[Dataset excerpts]
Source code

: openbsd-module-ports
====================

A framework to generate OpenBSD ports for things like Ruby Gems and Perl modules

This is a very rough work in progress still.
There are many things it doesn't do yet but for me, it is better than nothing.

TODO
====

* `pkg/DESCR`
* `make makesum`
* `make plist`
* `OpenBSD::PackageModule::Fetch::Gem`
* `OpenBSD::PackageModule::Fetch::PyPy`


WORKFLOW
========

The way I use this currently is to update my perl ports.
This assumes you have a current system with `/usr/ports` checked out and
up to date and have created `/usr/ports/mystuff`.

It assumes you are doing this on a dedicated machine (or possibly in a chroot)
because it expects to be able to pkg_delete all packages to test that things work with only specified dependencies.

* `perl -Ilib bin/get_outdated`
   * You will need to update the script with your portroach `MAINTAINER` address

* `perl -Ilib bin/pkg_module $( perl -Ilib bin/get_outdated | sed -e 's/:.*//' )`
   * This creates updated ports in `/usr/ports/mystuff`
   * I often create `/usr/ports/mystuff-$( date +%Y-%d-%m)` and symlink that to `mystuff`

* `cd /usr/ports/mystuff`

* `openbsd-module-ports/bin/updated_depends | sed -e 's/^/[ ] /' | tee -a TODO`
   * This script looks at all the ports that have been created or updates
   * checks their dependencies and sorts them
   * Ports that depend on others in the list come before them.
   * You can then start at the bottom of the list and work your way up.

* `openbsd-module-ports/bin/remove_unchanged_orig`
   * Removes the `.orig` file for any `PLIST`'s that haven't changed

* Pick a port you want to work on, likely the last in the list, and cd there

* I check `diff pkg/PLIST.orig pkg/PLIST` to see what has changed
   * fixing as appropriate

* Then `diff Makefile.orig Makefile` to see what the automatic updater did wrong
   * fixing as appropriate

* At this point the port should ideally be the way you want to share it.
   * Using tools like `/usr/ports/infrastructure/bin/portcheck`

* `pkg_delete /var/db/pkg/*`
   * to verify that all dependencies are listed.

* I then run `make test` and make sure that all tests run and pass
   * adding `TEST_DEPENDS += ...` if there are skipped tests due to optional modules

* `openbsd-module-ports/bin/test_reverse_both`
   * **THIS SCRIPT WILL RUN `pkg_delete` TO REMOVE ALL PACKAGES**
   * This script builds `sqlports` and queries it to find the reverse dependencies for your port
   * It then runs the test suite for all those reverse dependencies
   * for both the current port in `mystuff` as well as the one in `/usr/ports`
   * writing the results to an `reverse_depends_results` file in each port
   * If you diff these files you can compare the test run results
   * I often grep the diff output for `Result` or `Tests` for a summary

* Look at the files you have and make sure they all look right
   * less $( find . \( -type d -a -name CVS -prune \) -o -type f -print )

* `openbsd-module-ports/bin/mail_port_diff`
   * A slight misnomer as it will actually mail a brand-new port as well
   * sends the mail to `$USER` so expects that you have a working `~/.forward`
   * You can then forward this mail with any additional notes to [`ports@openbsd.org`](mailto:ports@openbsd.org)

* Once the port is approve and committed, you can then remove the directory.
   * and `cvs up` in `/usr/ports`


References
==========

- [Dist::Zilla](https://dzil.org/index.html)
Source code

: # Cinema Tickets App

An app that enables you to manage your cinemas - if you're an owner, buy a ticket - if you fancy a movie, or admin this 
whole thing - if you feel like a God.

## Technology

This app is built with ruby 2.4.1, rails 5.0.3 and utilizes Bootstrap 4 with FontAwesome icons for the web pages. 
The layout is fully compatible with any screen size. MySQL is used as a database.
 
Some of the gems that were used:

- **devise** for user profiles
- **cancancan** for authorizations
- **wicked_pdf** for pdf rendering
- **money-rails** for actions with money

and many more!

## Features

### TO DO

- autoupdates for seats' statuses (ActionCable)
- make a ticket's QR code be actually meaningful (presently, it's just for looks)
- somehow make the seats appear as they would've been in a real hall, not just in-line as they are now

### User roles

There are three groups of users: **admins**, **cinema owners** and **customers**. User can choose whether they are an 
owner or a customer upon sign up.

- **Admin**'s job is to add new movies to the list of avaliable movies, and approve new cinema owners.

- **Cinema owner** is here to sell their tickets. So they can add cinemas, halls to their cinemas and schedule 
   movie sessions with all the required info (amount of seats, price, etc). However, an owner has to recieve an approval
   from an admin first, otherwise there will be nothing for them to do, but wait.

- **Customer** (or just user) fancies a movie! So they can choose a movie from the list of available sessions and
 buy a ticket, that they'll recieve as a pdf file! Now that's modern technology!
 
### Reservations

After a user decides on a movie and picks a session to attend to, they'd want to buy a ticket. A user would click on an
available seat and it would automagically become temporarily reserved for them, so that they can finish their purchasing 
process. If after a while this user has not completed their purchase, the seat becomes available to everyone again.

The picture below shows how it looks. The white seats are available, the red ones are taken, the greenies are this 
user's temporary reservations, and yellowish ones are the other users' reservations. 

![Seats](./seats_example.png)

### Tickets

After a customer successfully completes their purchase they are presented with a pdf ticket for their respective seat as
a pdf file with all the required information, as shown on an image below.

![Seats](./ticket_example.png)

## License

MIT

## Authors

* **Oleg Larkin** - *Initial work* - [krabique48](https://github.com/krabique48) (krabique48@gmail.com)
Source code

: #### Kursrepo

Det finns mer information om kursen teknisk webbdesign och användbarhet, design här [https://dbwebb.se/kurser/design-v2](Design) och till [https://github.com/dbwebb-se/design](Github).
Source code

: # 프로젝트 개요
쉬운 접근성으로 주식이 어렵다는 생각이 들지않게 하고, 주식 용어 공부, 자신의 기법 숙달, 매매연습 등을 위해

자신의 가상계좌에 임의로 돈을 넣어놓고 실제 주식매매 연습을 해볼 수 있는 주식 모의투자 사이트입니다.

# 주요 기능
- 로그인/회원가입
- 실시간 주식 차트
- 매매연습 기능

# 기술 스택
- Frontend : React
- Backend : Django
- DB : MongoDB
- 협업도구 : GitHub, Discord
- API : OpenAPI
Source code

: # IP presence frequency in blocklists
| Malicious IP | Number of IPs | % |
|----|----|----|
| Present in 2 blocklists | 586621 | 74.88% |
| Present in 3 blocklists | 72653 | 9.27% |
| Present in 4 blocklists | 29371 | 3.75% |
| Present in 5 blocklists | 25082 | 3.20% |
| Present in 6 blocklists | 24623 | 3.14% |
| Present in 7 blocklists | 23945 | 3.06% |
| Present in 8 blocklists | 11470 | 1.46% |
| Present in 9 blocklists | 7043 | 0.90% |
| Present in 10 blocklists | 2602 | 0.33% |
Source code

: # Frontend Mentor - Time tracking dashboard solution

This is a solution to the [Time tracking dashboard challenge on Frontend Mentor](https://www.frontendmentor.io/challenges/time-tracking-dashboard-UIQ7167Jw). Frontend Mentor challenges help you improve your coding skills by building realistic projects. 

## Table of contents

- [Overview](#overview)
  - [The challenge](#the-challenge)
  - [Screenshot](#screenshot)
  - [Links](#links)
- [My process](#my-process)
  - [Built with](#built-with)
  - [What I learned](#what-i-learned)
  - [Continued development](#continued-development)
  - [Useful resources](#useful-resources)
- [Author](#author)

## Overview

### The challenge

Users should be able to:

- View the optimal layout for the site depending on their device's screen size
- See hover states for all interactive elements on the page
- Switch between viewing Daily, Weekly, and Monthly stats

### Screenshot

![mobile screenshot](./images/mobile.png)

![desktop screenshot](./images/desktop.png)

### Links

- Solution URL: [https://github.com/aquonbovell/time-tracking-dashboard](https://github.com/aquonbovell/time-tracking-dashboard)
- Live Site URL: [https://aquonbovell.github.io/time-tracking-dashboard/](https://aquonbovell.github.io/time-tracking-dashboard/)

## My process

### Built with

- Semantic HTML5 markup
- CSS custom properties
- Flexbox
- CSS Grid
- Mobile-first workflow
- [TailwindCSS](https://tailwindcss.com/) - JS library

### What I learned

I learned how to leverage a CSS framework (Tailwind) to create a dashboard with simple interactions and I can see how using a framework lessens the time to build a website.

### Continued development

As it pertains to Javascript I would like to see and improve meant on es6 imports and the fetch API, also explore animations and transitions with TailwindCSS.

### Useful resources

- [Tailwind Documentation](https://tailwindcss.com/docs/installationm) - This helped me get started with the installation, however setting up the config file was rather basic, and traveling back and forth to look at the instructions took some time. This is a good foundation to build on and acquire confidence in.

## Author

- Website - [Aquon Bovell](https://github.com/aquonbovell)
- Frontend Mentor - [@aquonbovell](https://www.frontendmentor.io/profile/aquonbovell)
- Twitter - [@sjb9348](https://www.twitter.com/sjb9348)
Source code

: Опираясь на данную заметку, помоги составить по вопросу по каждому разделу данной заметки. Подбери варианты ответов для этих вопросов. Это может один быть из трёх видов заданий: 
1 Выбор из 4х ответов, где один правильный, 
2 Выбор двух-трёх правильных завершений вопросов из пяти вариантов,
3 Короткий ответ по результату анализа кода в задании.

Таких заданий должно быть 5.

> THE PROBLEM:
Wherever the string "want" appears in the data above, report the whole line.

> TASK OUTPUT:
* Pick a port you want to work on, likely the last in the list, and cd there
* At this point the port should ideally be the way you want to share it.
After a user decides on a movie and picks a session to attend to, they'd want to buy a ticket. A user would click on an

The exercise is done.